INFORMATION SHOWN ▸

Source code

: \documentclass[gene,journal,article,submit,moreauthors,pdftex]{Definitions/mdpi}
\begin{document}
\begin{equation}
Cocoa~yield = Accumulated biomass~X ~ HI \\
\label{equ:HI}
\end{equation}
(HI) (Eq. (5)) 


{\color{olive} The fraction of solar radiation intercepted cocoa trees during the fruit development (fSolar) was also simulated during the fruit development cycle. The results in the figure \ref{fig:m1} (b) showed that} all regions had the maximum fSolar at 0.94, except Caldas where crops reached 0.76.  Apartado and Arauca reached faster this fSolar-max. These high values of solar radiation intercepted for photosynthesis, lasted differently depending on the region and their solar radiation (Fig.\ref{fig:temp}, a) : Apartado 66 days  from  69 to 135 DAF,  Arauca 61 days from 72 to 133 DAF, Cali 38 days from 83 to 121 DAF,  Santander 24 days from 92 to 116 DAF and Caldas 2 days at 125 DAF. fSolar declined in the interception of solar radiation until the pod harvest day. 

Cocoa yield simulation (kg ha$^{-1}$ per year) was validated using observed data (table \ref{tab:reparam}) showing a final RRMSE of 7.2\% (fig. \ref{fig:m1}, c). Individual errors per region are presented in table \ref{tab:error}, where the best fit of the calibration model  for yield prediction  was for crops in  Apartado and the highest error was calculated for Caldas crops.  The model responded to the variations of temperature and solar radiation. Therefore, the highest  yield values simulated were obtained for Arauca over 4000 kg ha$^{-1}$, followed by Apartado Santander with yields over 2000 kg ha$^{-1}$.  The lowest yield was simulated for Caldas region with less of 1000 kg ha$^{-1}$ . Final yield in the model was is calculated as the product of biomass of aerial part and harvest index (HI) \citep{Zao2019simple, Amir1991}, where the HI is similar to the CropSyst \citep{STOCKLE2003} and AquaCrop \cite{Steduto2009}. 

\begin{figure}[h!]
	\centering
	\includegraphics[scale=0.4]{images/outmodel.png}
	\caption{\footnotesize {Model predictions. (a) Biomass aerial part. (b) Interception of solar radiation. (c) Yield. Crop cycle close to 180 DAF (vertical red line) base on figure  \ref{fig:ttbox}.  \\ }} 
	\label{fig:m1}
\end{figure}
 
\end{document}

* * *

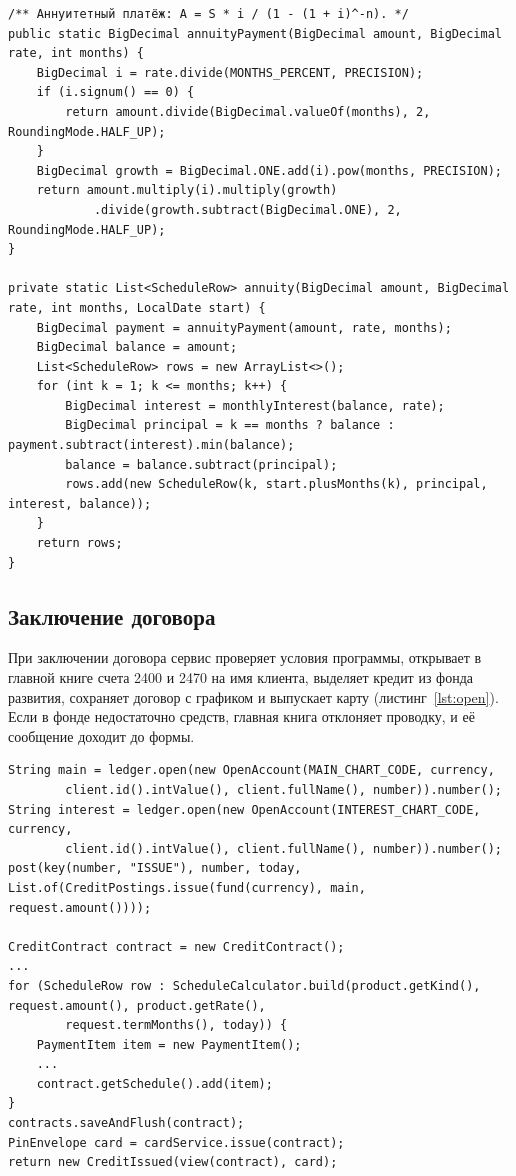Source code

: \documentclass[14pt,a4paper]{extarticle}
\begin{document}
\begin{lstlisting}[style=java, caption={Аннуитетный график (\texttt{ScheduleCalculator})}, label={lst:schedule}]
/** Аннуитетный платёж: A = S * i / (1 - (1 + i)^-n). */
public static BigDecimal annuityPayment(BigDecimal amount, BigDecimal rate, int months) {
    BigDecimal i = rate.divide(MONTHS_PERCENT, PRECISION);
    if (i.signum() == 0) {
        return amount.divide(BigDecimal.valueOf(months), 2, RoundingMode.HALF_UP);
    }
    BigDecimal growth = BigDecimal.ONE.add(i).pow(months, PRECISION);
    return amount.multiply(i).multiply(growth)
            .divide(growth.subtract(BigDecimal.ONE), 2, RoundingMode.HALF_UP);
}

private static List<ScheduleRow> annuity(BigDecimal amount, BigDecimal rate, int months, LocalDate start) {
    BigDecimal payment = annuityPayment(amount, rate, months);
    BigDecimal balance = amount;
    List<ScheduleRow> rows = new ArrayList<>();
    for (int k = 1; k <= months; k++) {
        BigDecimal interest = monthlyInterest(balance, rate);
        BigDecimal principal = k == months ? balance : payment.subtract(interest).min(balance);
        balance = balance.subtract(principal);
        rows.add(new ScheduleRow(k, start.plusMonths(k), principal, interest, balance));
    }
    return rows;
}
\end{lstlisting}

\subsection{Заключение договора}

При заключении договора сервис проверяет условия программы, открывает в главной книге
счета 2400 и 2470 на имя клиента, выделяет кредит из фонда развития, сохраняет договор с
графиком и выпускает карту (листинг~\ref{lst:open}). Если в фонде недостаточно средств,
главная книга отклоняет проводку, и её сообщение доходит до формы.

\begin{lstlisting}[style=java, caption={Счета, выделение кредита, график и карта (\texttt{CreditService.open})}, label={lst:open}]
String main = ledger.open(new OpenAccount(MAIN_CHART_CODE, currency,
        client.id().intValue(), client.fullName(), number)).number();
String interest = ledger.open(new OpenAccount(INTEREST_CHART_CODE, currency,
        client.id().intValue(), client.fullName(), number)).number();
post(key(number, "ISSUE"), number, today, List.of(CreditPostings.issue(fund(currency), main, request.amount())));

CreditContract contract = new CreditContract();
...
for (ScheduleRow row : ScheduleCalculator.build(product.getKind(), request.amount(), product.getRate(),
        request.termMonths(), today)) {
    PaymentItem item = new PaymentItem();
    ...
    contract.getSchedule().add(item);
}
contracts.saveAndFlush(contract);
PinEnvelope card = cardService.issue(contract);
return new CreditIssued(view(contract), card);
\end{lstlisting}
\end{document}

ABOUT THIS TASK ▸
Every line above carrying the word "open" needs to be shown.

ANSWER SECTION ▸
графиком и выпускает карту (листинг~\ref{lst:open}). Если в фонде недостаточно средств,
\begin{lstlisting}[style=java, caption={Счета, выделение кредита, график и карта (\texttt{CreditService.open})}, label={lst:open}]
String main = ledger.open(new OpenAccount(MAIN_CHART_CODE, currency,
String interest = ledger.open(new OpenAccount(INTEREST_CHART_CODE, currency,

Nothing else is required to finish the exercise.